About this exercise: Beginning with the first line of the data below, set down each line exactly through the line that contains "كَذَّبُوكَ فَقُلْ: رَبُّكُمْ".

◆ ◆ ◆ ◆ ◆ ◆ ◆

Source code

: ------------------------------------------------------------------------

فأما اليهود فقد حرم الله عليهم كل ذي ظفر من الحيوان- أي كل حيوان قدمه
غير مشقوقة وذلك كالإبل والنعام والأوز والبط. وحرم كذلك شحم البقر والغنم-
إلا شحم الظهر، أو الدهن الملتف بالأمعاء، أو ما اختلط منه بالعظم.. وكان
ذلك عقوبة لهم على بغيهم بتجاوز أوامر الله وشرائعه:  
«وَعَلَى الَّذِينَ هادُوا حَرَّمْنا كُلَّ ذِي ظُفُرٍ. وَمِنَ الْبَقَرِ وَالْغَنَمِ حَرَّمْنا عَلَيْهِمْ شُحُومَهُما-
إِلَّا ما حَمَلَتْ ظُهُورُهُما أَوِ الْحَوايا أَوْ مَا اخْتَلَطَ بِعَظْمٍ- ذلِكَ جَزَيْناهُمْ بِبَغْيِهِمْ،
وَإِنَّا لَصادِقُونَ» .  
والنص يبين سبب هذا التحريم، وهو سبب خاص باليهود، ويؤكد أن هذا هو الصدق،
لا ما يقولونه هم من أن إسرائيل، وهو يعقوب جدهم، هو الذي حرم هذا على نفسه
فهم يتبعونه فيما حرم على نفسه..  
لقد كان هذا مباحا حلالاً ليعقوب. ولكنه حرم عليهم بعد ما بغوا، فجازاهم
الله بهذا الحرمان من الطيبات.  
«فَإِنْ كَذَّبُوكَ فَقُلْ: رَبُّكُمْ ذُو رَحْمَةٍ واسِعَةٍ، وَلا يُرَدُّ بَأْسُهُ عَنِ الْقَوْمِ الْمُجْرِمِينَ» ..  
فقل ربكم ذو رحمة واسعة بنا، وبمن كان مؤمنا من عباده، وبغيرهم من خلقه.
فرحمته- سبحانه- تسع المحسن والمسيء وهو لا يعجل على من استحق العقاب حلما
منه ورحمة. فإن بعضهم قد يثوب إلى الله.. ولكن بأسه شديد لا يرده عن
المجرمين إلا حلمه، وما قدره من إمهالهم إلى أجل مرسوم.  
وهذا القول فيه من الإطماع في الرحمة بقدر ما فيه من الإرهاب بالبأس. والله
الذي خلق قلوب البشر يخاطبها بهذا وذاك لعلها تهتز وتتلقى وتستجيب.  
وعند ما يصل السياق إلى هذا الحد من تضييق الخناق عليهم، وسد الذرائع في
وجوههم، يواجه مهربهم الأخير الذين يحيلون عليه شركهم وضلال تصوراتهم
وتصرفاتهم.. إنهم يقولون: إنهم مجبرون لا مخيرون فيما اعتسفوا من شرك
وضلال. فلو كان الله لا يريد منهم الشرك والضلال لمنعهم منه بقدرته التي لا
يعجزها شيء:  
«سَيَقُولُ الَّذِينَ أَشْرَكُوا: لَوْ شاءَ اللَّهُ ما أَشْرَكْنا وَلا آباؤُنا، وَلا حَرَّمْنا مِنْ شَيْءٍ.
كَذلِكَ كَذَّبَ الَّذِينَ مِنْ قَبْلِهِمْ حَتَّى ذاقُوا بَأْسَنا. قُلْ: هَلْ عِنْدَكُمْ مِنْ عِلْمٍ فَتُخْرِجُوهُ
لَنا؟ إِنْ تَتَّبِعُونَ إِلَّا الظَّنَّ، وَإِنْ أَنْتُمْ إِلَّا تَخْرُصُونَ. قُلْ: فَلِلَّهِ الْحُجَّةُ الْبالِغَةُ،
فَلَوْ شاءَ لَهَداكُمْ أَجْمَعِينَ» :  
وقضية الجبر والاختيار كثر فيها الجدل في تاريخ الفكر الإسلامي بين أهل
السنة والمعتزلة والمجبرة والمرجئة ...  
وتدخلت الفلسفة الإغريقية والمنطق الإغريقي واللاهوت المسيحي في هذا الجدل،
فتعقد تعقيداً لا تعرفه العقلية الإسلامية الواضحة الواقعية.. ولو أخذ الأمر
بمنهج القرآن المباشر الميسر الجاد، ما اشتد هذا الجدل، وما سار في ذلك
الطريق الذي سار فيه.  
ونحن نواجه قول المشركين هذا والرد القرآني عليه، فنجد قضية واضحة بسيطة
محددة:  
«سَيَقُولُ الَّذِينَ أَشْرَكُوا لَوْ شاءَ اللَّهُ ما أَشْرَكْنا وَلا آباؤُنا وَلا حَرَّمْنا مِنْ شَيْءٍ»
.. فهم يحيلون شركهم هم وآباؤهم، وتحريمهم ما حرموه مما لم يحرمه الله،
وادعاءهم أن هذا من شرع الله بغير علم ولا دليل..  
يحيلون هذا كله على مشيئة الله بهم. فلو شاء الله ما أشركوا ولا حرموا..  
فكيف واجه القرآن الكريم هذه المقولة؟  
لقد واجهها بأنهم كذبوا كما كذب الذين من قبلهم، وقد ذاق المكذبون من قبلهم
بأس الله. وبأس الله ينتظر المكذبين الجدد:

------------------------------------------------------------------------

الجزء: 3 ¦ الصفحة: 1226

◆ ◆ ◆ ◆ ◆ ◆ ◆

Exercise answer:
Source code

: ------------------------------------------------------------------------

فأما اليهود فقد حرم الله عليهم كل ذي ظفر من الحيوان- أي كل حيوان قدمه
غير مشقوقة وذلك كالإبل والنعام والأوز والبط. وحرم كذلك شحم البقر والغنم-
إلا شحم الظهر، أو الدهن الملتف بالأمعاء، أو ما اختلط منه بالعظم.. وكان
ذلك عقوبة لهم على بغيهم بتجاوز أوامر الله وشرائعه:  
«وَعَلَى الَّذِينَ هادُوا حَرَّمْنا كُلَّ ذِي ظُفُرٍ. وَمِنَ الْبَقَرِ وَالْغَنَمِ حَرَّمْنا عَلَيْهِمْ شُحُومَهُما-
إِلَّا ما حَمَلَتْ ظُهُورُهُما أَوِ الْحَوايا أَوْ مَا اخْتَلَطَ بِعَظْمٍ- ذلِكَ جَزَيْناهُمْ بِبَغْيِهِمْ،
وَإِنَّا لَصادِقُونَ» .  
والنص يبين سبب هذا التحريم، وهو سبب خاص باليهود، ويؤكد أن هذا هو الصدق،
لا ما يقولونه هم من أن إسرائيل، وهو يعقوب جدهم، هو الذي حرم هذا على نفسه
فهم يتبعونه فيما حرم على نفسه..  
لقد كان هذا مباحا حلالاً ليعقوب. ولكنه حرم عليهم بعد ما بغوا، فجازاهم
الله بهذا الحرمان من الطيبات.  
«فَإِنْ كَذَّبُوكَ فَقُلْ: رَبُّكُمْ ذُو رَحْمَةٍ واسِعَةٍ، وَلا يُرَدُّ بَأْسُهُ عَنِ الْقَوْمِ الْمُجْرِمِينَ» ..  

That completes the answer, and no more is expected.